◆ Your task ◆
Please find how many lines of the data contain the string "netc", and respond with that number only.

◆ Provided data ◆
··········

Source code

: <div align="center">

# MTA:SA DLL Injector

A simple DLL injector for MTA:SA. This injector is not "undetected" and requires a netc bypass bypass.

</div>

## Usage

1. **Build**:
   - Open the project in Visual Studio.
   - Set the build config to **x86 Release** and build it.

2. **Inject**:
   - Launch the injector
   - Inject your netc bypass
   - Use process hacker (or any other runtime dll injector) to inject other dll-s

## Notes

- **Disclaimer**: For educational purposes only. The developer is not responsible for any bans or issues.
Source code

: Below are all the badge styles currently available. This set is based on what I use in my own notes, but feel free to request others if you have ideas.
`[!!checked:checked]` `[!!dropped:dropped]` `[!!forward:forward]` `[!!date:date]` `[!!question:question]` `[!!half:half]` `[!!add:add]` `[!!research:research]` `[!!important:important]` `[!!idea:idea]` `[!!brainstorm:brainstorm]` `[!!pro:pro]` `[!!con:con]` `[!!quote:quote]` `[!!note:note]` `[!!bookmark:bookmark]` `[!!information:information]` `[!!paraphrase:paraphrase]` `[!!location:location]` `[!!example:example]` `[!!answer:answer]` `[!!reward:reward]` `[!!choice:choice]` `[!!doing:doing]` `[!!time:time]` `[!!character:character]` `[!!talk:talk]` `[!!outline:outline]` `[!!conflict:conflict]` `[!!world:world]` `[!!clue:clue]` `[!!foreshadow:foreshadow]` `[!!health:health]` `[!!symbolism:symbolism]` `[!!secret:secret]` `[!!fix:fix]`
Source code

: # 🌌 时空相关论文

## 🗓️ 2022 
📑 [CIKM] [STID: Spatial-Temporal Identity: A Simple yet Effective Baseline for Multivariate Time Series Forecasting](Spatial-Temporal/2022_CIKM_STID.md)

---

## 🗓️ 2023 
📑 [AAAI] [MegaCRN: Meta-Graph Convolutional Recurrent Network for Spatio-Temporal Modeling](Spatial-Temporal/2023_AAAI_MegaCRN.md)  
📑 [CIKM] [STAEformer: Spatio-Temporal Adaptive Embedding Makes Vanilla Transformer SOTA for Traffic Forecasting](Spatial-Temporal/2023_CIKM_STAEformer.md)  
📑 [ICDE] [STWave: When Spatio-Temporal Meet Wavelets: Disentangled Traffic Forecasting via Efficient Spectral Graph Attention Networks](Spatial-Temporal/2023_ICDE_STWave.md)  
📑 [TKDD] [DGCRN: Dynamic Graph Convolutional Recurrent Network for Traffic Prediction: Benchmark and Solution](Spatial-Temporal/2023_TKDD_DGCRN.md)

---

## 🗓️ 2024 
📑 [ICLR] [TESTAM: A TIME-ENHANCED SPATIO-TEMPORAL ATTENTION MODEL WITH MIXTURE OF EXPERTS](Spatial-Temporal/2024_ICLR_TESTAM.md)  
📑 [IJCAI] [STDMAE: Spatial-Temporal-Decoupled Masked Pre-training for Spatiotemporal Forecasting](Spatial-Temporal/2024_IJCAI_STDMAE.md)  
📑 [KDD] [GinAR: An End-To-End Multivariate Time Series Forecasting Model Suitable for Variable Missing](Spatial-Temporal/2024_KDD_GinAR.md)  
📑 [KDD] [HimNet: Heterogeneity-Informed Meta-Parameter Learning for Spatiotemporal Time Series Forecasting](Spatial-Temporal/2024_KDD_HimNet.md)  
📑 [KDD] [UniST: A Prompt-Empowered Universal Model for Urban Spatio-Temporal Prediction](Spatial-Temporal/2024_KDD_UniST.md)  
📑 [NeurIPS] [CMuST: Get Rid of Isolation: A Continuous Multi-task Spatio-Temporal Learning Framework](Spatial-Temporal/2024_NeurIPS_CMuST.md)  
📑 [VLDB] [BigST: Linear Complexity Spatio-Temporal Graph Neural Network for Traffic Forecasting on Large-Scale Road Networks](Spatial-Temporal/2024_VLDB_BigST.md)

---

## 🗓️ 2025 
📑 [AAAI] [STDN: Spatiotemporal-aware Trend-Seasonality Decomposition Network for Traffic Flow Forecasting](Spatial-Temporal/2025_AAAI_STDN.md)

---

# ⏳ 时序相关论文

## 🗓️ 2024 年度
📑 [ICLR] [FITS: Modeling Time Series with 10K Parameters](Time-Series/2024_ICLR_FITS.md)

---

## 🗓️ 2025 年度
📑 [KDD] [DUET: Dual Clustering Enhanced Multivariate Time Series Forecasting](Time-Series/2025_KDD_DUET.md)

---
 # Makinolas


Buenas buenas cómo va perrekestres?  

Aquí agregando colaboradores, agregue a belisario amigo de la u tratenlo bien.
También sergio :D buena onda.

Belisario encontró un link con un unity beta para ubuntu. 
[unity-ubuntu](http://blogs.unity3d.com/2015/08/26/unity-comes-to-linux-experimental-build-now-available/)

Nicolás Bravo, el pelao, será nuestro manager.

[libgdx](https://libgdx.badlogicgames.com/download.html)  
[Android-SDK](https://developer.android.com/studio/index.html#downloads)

··········

◆ Exercise solution ◆
2